A spokesman with the provincial government said on Tuesday that 25 banks in Wenzhou City have pledged to increase lending to bolster private firms to weather the debt crisis.

During a visit to Wenzhou on Oct. 5, Premier Wen Jiabao asked banks to lend more money to small firms and tolerate higher levels of debt. He also requested a crackdown on the high-interest informal lending market.

By Tuesday, three of more than 90 private entrepreneurs who had gone into hiding in recent weeks to avoid repaying high-interest informal loans returned home.

The local business community said the Wenzhou debt crisis is an extreme case of small- and mid-sized private companies (SMEs) struggling to survive the liquidity crunch resulting from the country's current macroeconomic control policies, which have been designed to cool inflation and rein in the runaway property market.

Under the government's coordination, banks have also increased the lending ratio to SMEs.

Tao Lingfu, head of the Wenzhou branch of the Bank of China, promised the bank would continue to issue loans with interest rates lower than 30 percent to corporate borrowers that are having liquidity problems but able to sustain production.

Meanwhile, industry associations have also taken measures to provide financial assistance.

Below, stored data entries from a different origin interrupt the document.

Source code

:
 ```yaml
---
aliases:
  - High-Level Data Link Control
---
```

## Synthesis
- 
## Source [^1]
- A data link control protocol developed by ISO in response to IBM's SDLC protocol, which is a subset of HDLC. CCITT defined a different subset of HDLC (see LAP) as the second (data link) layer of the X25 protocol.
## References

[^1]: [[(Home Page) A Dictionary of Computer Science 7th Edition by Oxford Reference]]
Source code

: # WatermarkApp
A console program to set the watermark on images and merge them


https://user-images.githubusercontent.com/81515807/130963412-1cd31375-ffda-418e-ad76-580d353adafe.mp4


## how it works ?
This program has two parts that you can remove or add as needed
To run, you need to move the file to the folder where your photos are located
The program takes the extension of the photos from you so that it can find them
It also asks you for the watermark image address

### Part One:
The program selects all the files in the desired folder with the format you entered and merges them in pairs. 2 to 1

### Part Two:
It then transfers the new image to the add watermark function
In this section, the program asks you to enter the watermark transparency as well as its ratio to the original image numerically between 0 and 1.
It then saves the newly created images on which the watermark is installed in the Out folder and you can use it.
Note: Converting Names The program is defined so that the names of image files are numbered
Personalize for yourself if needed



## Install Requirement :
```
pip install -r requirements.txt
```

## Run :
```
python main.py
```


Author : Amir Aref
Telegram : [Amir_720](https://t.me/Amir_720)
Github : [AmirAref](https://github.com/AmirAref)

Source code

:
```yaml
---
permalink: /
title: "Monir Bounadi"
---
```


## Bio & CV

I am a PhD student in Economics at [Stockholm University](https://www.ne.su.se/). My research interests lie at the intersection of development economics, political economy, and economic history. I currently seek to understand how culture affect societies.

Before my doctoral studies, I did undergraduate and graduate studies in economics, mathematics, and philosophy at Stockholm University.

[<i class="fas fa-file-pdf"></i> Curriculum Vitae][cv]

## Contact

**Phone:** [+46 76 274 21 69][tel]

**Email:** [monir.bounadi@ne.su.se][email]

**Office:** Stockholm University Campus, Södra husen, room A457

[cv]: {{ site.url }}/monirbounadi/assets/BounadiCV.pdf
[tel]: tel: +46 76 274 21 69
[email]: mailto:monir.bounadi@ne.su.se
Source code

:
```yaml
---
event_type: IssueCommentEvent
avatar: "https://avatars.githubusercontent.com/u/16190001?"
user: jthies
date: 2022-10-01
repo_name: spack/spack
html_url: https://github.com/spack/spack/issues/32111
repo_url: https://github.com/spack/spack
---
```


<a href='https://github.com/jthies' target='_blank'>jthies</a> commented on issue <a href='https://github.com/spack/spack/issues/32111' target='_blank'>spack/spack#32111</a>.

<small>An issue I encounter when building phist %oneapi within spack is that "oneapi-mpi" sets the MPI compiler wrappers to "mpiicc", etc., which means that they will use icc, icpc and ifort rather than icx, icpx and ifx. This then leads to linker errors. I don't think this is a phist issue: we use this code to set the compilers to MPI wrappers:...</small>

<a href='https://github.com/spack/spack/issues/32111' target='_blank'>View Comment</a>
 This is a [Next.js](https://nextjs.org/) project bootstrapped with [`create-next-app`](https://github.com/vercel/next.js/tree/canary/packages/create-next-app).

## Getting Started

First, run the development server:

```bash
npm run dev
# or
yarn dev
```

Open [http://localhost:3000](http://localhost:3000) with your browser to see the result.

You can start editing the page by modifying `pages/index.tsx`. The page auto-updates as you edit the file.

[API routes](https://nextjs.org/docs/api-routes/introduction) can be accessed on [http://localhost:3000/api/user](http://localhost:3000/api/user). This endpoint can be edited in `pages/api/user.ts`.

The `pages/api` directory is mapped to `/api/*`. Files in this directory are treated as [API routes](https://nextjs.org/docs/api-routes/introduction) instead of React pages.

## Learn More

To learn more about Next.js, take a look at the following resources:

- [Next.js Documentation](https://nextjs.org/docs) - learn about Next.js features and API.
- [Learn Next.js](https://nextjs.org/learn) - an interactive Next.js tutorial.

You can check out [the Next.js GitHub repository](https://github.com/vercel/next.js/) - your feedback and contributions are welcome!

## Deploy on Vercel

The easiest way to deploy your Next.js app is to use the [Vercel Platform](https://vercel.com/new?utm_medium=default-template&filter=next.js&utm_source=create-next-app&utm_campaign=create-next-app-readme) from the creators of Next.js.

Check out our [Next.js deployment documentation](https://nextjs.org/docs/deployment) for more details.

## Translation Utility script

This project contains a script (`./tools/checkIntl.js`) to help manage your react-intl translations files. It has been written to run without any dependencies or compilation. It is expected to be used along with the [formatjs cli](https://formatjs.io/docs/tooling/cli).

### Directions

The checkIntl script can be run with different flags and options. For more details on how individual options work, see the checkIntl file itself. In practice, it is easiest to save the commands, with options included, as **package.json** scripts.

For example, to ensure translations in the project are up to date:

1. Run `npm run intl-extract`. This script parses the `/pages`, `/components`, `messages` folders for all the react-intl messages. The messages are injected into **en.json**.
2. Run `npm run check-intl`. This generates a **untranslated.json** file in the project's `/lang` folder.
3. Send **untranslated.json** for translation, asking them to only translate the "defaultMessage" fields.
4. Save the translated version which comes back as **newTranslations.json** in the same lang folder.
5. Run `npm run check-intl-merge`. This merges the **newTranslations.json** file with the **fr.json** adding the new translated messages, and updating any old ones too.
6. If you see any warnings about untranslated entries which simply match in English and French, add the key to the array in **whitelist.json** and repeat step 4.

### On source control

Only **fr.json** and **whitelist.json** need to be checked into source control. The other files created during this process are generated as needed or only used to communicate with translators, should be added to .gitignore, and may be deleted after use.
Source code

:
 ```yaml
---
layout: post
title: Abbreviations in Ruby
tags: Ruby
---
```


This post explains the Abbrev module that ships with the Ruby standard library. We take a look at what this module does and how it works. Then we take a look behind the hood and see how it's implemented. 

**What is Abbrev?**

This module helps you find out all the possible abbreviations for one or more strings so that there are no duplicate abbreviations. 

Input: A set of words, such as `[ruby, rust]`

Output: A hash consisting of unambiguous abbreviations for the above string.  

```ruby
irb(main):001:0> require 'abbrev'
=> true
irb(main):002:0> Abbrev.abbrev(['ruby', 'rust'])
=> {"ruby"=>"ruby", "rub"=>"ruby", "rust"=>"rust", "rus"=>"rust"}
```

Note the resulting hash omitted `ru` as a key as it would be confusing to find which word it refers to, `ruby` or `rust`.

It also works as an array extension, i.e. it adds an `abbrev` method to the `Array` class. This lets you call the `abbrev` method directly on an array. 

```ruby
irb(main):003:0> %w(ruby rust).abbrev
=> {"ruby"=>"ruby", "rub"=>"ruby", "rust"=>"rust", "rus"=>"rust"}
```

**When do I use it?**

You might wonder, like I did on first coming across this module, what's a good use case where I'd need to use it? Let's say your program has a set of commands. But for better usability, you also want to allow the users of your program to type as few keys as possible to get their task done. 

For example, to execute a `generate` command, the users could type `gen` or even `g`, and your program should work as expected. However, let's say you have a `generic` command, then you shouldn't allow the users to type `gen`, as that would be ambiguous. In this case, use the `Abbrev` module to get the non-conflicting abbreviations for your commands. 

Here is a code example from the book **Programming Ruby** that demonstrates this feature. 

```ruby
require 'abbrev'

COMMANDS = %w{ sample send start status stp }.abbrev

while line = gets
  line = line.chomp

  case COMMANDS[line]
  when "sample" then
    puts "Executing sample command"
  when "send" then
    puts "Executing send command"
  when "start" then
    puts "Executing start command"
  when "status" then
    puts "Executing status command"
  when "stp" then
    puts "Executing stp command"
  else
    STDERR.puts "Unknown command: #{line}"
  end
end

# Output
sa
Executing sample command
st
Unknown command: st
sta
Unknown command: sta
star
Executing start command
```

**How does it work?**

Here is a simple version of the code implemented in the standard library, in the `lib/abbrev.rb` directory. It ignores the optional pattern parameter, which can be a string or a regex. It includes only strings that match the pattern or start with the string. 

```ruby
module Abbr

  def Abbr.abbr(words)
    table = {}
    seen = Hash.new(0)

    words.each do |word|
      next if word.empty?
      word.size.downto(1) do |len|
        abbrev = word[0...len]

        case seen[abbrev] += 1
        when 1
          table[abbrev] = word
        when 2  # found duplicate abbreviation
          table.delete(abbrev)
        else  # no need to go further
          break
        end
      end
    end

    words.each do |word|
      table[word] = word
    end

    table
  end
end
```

Zhou Dewen, chairman of the Wenzhou SME (small- and medium-sized enterprises) Development Association, said the association has prepared an emergency fund worth 900 million yuan (141 million U.S. dollars)to help private firms in urgent need of cash to sustain operations.

"The association's member companies would make donations to the fund," he said.

Zhou said about half of SMEs in Wenzhou have difficulties in borrowing from bank and are forced to obtain capital from the unofficial lending market, despite the danger of high interest.

"Many of the firms are labor-intensive manufacturing firms making narrow profits from the mass production of small commodities such as eyeglasses, clothing, shoes and lighters," he said.

Among the three returned absconders, Hu Fulin, president of China's largest eyeglasses manufacturer, the Zhejiang Center Group., is the biggest debtor. He fled to the United States from Wenzhou on Sept. 21, leaving 1.5 billion yuan (236 million U.S. dollars) in debt owed to both Chinese banks and individual creditors.

Hu said upon arriving at an airport in Wenzhou on Monday that he hopes his company can overcome the current difficulties with the government's support.

Chen Derong, vice governor of Zhejiang province, pledged that the government will ensure Hu's personal safety, as well as that of his assets.

"The government will provide support to help companies that are trapped in the financial crunch but have the ability to survive these difficulties," Chen said.

Another runaway company leader Sun Fucai, chairman of the board of the Aomi Fluid Equipment Co. Ltd., also returned to Wenzhou on Monday.

"I don't want to spend the rest of my life living in the dark," he said.

Hu Jianjin, an official in Dongtou County, Wenzhou, said Sun's firm, which makes high precision sanitation pumps, valves and pipe fittings, has great market potential. The county government will help the company get enough loans to emerge from its current plight.

Sun's company, founded in 2003, has 100 million yuan in debt to banks and informal lenders. As banks limited the lending amid the country's current macroeconomic control policies, the company's capital chain broke. He went into hiding on Sept. 11, when he sent his staff on a vacation trip to a scenic spot.

"I will be more cautious in maintaining the cash flow if I can resume the company's operation," Sun said.

He said he is hopeful the company can get back on track as the government has given strong support to help it get bank loans and protect the safety of his assets.